A new poll reveals that Americans no longer hold ministers in high regard, and in the minds of many, clergy are irrelevant.

Religion News Service reports that among people who attend church less than once a month, only 42% say they have a positive view of clergy members.

A NORC/AP poll of 1,137 adults released in July shows that doctors, teachers, members of the military and scientists are viewed more positively than clergy. The less that people attend church, the more negative their views.

Frequent church attenders still hold clergy in high regard, according to the poll: About 75% viewed them positively. But they don’t necessarily give clergy high marks on trustworthiness (52%), honesty or intelligence (57%).

Even worse, many people see clergy as increasingly unimportant in their lives, whether they attend church or not. “Americans across the board,” reports Religion News Service, “said they didn’t want clergy input when it came to family planning, child rearing, sex, careers, financial decision-making, medical decision-making or voting.”

Increasingly, clergy are irrelevant, according to this poll.

The days in which the pastor was the most educated person in the community are over. Many people today are going to seek out more specialized professionals when they need guidance: psychologists or psychiatrists for therapy, or financial planners for investment advice.

And yet, there are times when clergy are going to be the first to be called. According to Kurt Fredrickson, associate professor of pastoral ministry at Fuller Theological Seminary, clergy must respond to these calls as servant leaders. Churches today are fire stations, he says, the places to go when all else fails.

In my novel City of Peace, pastor Harley Camden receives a call from a corrections officer at the Prince William County Adult Detention Center, asking him to visit a prisoner named Muhammad Bayati.

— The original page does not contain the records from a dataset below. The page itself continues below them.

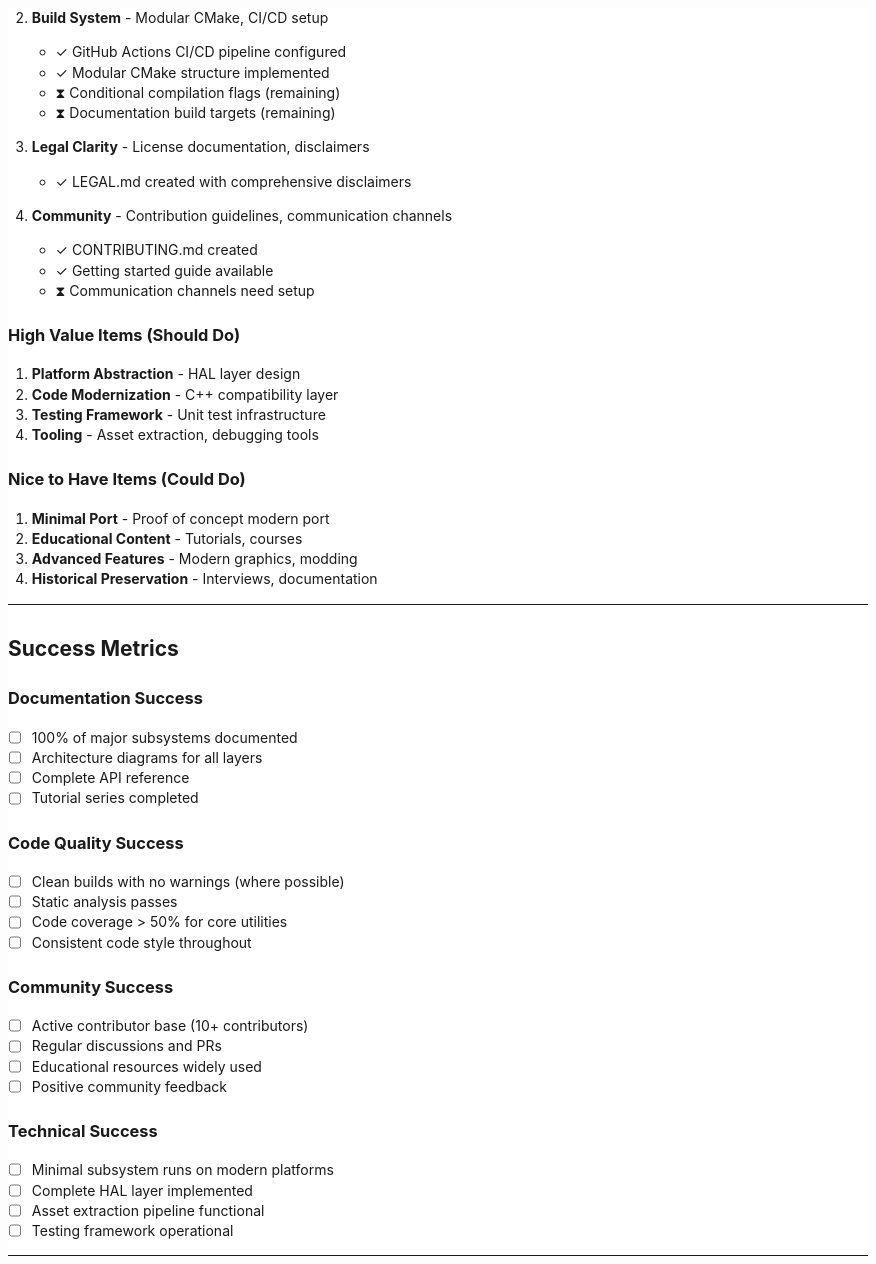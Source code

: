 2. **Build System** - Modular CMake, CI/CD setup
   - ✓ GitHub Actions CI/CD pipeline configured
   - ✓ Modular CMake structure implemented
   - ⧗ Conditional compilation flags (remaining)
   - ⧗ Documentation build targets (remaining)
   
3. **Legal Clarity** - License documentation, disclaimers
   - ✓ LEGAL.md created with comprehensive disclaimers
   
4. **Community** - Contribution guidelines, communication channels
   - ✓ CONTRIBUTING.md created
   - ✓ Getting started guide available
   - ⧗ Communication channels need setup

### High Value Items (Should Do)

1. **Platform Abstraction** - HAL layer design
2. **Code Modernization** - C++ compatibility layer
3. **Testing Framework** - Unit test infrastructure
4. **Tooling** - Asset extraction, debugging tools

### Nice to Have Items (Could Do)

1. **Minimal Port** - Proof of concept modern port
2. **Educational Content** - Tutorials, courses
3. **Advanced Features** - Modern graphics, modding
4. **Historical Preservation** - Interviews, documentation

---

## Success Metrics

### Documentation Success
- [ ] 100% of major subsystems documented
- [ ] Architecture diagrams for all layers
- [ ] Complete API reference
- [ ] Tutorial series completed

### Code Quality Success
- [ ] Clean builds with no warnings (where possible)
- [ ] Static analysis passes
- [ ] Code coverage > 50% for core utilities
- [ ] Consistent code style throughout

### Community Success
- [ ] Active contributor base (10+ contributors)
- [ ] Regular discussions and PRs
- [ ] Educational resources widely used
- [ ] Positive community feedback

### Technical Success
- [ ] Minimal subsystem runs on modern platforms
- [ ] Complete HAL layer implemented
- [ ] Asset extraction pipeline functional
- [ ] Testing framework operational

---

He is on a hunger strike and the jailers want Harley to meet with him.

“You do know that he is a Muslim, don’t you?” Harley asks the officer. “I’m Methodist.”

“Yes, sir.”

“So why are you not calling an imam?”

“We did, sir,” says the officer. “An imam was here the day before yesterday, but he was not successful in getting Mr. Bayati to eat.”

Great, thinks Harley. “So why me?”

“We went online and found that your church was the only congregation in Occoquan,” explains the officer. “We thought that you might have some influence as a neighbor and a clergyman.”

Harley leans back in his chair, thinking. Then he says, “Okay, I’ll come in. I’ve never been to your jail, so give me the procedure.”

Clergy are irrelevant? Not in this case, or in many others.

Harley gets up, straightens his tie, and heads for the door. He knows that pastors are both called and sent, and right now he is being called to the Prince William County Adult Detention Center. There is no way around it. To him, it feels like the irresistible call of God. And the result of his visit is very positive, for both him and Muhammad Bayati.